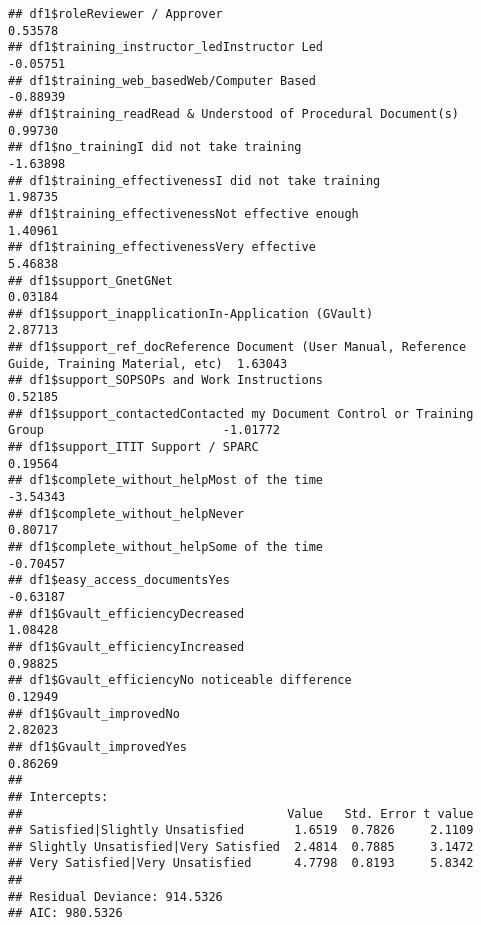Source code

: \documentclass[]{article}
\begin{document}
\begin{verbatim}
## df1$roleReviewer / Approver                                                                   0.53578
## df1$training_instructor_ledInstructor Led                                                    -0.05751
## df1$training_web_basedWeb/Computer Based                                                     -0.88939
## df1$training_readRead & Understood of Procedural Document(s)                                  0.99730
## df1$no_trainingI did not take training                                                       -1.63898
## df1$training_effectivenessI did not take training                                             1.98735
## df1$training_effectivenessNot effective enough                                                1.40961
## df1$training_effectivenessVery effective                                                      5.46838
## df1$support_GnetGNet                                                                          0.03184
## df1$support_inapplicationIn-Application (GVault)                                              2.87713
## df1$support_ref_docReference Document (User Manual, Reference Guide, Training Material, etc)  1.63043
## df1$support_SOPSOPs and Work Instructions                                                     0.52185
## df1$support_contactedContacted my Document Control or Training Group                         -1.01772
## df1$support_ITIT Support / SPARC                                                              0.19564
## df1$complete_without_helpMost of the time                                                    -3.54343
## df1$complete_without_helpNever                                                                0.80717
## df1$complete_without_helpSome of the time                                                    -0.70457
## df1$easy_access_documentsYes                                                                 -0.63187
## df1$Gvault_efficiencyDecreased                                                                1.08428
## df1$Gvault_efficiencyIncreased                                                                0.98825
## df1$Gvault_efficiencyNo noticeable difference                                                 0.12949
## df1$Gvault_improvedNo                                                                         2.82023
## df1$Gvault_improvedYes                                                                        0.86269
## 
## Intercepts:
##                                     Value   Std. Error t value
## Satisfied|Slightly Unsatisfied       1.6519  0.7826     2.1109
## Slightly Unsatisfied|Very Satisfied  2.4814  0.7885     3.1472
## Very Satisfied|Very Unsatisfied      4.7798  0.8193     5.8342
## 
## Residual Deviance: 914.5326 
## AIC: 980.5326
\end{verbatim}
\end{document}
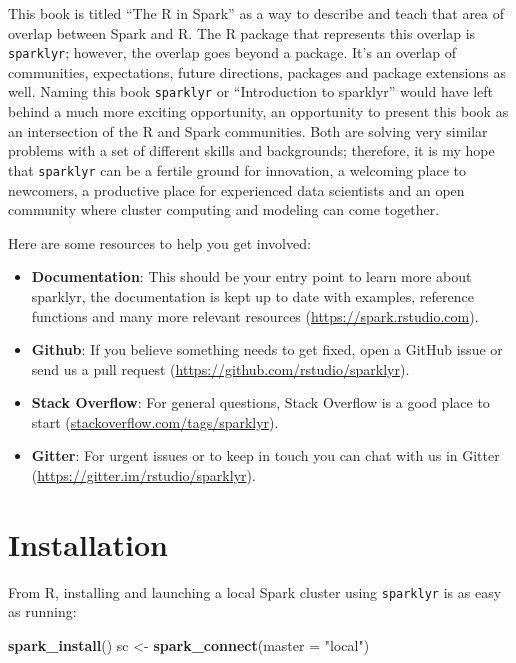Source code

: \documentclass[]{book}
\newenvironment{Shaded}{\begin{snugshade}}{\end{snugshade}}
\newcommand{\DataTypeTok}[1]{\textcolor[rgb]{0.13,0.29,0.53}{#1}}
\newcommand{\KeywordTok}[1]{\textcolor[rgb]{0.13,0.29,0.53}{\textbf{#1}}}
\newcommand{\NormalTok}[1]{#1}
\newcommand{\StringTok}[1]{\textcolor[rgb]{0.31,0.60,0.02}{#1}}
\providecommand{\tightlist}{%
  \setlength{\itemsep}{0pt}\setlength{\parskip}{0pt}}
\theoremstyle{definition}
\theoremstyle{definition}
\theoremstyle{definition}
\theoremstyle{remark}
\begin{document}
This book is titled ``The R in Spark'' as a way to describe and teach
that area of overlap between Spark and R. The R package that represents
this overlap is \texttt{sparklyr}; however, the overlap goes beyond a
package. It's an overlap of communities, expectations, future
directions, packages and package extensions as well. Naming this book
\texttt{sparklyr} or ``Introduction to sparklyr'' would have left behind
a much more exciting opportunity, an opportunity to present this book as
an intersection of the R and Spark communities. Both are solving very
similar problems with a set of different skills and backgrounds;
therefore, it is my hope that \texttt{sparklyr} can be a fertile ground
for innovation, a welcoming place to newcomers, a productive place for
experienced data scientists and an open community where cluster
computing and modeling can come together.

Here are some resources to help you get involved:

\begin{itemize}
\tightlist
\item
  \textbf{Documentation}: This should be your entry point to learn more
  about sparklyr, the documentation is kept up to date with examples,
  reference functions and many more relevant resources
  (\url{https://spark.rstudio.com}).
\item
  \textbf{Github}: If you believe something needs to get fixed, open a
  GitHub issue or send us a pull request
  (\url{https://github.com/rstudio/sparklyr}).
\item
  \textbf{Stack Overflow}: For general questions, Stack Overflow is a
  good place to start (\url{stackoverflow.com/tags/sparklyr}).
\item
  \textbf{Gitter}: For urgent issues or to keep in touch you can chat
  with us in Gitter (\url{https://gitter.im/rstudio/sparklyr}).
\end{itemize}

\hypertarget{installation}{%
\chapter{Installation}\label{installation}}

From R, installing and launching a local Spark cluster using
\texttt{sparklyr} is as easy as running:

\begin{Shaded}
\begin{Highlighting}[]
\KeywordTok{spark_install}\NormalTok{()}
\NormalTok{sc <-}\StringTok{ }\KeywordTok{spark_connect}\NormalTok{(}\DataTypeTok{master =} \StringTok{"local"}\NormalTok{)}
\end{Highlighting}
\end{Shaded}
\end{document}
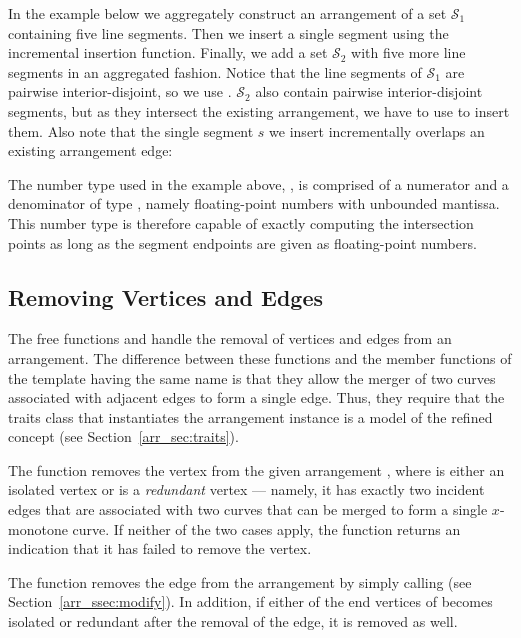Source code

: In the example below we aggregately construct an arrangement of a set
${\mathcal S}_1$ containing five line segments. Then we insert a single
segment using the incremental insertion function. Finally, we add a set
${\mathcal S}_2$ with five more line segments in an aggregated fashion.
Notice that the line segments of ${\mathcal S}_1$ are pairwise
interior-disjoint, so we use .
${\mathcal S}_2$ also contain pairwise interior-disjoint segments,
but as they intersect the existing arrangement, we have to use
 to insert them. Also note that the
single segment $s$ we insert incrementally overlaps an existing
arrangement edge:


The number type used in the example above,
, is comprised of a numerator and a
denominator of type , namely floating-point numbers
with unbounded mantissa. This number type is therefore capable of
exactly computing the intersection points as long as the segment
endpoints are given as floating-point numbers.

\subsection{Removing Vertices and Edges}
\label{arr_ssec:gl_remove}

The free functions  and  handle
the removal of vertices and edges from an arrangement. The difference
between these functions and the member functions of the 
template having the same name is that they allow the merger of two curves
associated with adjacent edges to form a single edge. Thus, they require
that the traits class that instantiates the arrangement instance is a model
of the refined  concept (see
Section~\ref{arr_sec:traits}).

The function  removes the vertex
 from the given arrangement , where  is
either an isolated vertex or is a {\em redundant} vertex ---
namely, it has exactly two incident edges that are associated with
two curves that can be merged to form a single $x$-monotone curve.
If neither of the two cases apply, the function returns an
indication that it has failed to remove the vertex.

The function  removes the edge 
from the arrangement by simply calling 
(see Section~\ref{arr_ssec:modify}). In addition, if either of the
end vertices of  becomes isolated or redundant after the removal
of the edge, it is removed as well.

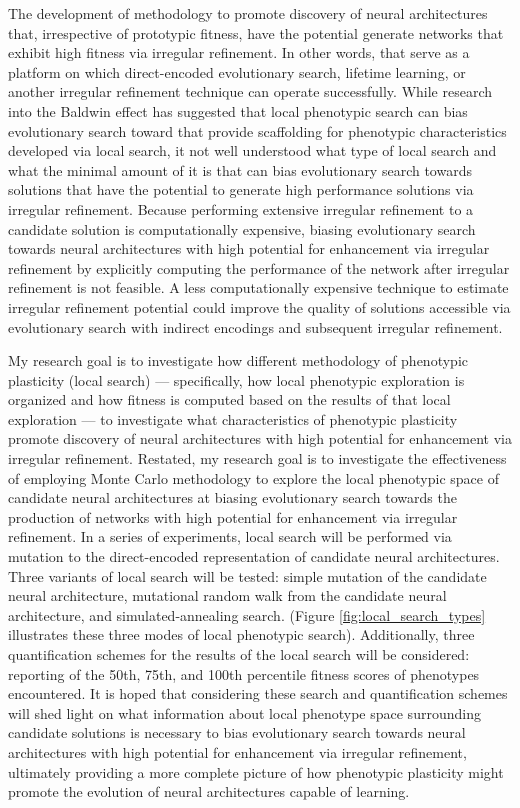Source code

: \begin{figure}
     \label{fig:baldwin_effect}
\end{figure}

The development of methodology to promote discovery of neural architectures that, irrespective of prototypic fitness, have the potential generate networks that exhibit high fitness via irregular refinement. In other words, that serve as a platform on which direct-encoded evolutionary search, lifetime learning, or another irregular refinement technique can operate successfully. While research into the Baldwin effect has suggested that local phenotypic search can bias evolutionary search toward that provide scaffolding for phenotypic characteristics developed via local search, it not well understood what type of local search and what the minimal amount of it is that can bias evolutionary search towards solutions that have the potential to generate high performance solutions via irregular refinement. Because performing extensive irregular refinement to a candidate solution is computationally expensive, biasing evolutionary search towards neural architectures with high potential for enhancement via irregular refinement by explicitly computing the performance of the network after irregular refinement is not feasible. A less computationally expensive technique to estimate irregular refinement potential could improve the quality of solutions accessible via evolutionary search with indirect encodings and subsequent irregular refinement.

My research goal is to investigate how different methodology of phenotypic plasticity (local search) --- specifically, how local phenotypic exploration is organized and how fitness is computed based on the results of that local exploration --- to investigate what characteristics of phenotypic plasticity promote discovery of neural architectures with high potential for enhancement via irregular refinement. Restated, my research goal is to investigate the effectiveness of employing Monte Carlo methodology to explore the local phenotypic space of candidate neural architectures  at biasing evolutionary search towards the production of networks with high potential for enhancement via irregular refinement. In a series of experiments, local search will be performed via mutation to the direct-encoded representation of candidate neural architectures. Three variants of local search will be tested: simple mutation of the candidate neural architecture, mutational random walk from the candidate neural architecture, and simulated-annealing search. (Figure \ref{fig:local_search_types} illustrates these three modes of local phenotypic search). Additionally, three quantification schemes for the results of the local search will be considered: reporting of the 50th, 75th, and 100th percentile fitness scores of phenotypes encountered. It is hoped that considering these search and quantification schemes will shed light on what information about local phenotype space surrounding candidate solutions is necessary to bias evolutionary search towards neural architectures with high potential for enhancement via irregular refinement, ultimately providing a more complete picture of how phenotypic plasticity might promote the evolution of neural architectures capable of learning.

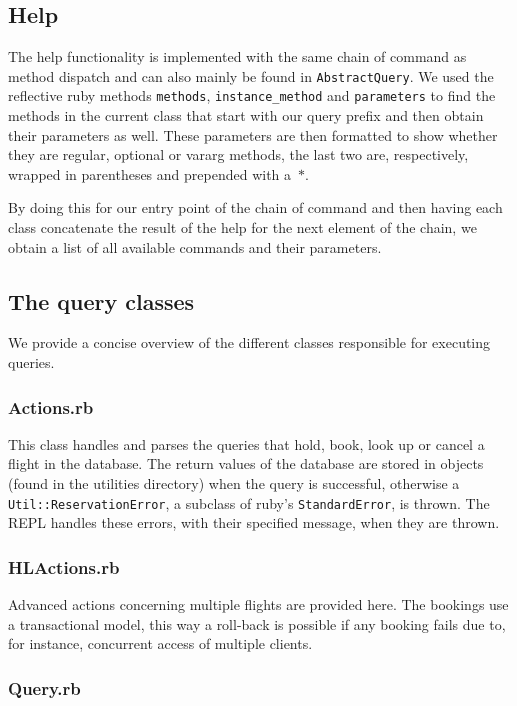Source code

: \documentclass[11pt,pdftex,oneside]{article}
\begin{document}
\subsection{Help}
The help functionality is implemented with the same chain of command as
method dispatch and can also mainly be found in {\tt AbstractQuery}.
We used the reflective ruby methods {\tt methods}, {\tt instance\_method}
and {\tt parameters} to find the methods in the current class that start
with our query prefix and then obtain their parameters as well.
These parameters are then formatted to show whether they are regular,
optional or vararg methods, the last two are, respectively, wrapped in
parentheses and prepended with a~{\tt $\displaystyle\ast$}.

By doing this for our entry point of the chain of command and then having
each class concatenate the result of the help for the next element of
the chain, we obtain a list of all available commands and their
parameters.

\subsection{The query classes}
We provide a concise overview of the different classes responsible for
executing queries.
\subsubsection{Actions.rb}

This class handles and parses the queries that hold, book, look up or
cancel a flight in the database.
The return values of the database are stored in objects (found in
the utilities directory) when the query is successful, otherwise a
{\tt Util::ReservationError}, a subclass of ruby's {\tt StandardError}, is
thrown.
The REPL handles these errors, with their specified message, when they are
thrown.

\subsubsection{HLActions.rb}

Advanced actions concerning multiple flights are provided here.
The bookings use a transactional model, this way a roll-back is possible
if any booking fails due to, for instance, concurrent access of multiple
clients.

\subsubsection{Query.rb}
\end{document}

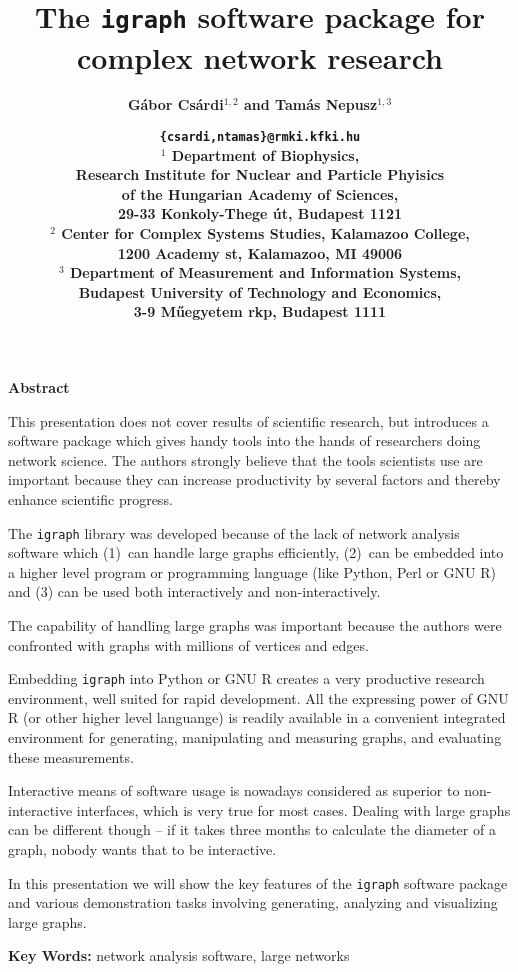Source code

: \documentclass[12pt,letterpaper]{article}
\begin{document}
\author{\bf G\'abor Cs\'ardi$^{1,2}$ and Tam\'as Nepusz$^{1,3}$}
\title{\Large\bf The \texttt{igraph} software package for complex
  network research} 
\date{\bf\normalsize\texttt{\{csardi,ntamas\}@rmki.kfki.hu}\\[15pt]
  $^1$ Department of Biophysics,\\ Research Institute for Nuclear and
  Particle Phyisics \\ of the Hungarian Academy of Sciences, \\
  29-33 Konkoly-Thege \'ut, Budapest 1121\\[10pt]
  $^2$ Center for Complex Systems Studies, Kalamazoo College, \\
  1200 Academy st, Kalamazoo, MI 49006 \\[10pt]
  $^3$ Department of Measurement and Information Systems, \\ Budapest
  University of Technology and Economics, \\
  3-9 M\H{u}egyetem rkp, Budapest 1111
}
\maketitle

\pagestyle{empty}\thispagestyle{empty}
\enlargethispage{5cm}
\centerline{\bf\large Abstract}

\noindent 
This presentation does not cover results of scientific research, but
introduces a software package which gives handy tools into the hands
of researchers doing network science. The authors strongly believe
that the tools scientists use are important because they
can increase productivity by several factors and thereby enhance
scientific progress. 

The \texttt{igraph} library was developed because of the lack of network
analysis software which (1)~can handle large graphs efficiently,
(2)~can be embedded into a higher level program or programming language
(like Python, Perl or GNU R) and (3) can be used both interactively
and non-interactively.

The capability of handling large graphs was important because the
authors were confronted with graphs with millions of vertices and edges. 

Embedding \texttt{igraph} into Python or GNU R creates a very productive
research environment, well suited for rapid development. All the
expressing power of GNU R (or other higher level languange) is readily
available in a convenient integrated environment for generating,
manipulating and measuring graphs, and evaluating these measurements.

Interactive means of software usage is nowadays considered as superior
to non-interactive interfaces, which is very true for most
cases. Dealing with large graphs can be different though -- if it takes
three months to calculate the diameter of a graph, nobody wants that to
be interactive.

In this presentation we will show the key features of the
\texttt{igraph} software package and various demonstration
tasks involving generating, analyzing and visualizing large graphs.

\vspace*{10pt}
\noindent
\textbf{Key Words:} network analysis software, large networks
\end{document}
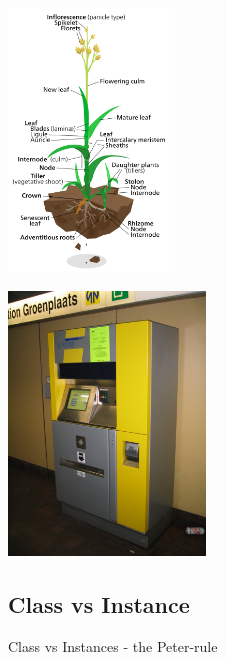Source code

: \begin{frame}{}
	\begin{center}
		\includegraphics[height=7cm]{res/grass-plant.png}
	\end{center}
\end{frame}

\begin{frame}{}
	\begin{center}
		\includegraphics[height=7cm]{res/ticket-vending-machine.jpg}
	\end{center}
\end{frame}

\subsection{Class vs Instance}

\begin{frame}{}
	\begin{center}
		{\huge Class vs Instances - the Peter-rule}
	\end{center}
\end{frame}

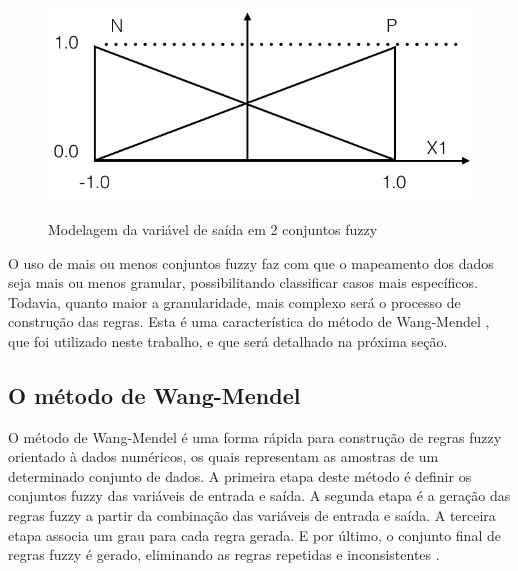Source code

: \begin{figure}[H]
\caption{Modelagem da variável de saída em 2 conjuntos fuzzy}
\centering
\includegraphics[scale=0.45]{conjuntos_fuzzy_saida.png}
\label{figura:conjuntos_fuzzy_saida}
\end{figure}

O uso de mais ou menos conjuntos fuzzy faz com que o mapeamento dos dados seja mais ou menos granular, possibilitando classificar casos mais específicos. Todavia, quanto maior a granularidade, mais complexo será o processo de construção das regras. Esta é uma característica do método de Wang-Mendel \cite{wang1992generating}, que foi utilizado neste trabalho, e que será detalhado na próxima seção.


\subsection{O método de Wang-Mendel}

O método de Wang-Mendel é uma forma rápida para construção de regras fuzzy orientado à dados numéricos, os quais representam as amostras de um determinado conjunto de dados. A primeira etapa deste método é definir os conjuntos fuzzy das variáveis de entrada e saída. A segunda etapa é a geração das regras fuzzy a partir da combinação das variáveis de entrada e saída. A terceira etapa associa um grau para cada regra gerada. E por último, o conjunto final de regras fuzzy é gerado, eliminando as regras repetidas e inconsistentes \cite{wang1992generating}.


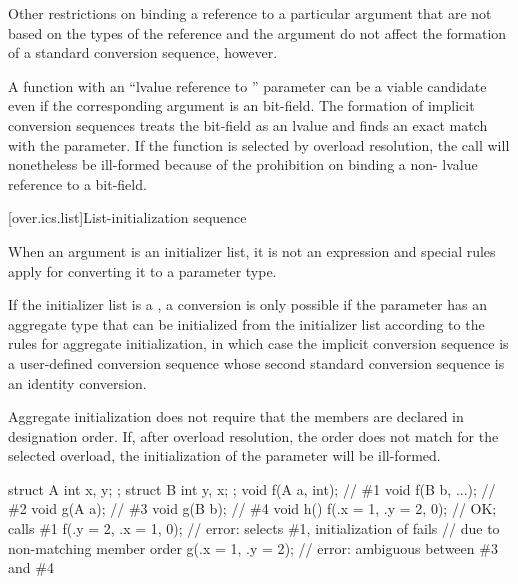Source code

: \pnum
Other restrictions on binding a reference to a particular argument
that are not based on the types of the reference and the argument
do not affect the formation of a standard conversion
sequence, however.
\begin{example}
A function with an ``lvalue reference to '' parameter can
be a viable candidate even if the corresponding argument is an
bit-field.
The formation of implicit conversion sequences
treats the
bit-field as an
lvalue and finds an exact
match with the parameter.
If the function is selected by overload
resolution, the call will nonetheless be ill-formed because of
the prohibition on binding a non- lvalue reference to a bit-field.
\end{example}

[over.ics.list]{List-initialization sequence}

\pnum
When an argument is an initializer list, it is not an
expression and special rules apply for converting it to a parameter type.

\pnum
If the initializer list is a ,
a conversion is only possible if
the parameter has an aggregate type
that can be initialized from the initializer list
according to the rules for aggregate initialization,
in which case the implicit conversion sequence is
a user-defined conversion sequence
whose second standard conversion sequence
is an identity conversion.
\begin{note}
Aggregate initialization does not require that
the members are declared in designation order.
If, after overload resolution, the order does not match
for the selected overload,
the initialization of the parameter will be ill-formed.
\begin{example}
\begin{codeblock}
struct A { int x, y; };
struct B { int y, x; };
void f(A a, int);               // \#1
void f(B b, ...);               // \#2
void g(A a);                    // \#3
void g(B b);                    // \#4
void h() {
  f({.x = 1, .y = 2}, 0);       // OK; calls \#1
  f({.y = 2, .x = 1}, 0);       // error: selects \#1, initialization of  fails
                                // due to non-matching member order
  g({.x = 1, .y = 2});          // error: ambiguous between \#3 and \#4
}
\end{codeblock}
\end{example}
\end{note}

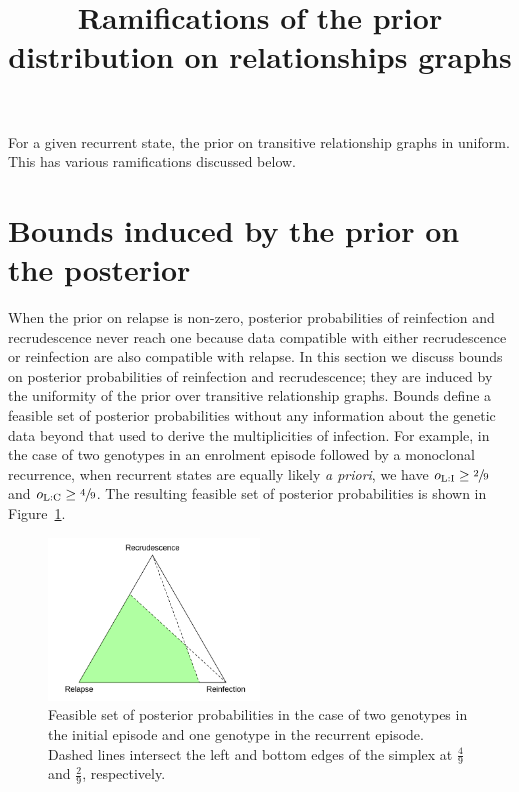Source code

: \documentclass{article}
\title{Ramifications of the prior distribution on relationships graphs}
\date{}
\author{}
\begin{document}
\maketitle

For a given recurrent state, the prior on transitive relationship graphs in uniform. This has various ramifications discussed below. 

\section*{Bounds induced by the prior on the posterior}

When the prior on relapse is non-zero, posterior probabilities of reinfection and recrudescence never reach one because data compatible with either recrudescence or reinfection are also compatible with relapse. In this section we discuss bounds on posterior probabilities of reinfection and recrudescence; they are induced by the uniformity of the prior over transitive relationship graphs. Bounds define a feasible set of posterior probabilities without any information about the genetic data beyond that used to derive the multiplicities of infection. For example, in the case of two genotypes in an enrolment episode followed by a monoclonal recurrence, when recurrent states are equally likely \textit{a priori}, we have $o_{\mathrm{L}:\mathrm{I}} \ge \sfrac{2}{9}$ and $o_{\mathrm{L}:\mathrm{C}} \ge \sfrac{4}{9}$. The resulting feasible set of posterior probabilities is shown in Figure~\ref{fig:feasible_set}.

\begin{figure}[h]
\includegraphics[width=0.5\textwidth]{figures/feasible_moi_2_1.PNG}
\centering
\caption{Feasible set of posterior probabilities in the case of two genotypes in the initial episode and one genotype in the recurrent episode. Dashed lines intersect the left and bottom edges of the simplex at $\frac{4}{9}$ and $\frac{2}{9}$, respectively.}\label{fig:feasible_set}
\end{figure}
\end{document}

------------------------------------

■ Try it ■
Please reproduce exactly the lines in the listing above from the one containing "but as they" through the one containing "removes the edge", both included, and nothing more.

■ Solution ■
but as they intersect the existing arrangement, we have to use
 to insert them. Also note that the
single segment $s$ we insert incrementally overlaps an existing
arrangement edge:


The number type used in the example above,
, is comprised of a numerator and a
denominator of type , namely floating-point numbers
with unbounded mantissa. This number type is therefore capable of
exactly computing the intersection points as long as the segment
endpoints are given as floating-point numbers.

\subsection{Removing Vertices and Edges}
\label{arr_ssec:gl_remove}

The free functions  and  handle
the removal of vertices and edges from an arrangement. The difference
between these functions and the member functions of the 
template having the same name is that they allow the merger of two curves
associated with adjacent edges to form a single edge. Thus, they require
that the traits class that instantiates the arrangement instance is a model
of the refined  concept (see
Section~\ref{arr_sec:traits}).

The function  removes the vertex
 from the given arrangement , where  is
either an isolated vertex or is a {\em redundant} vertex ---
namely, it has exactly two incident edges that are associated with
two curves that can be merged to form a single $x$-monotone curve.
If neither of the two cases apply, the function returns an
indication that it has failed to remove the vertex.

The function  removes the edge 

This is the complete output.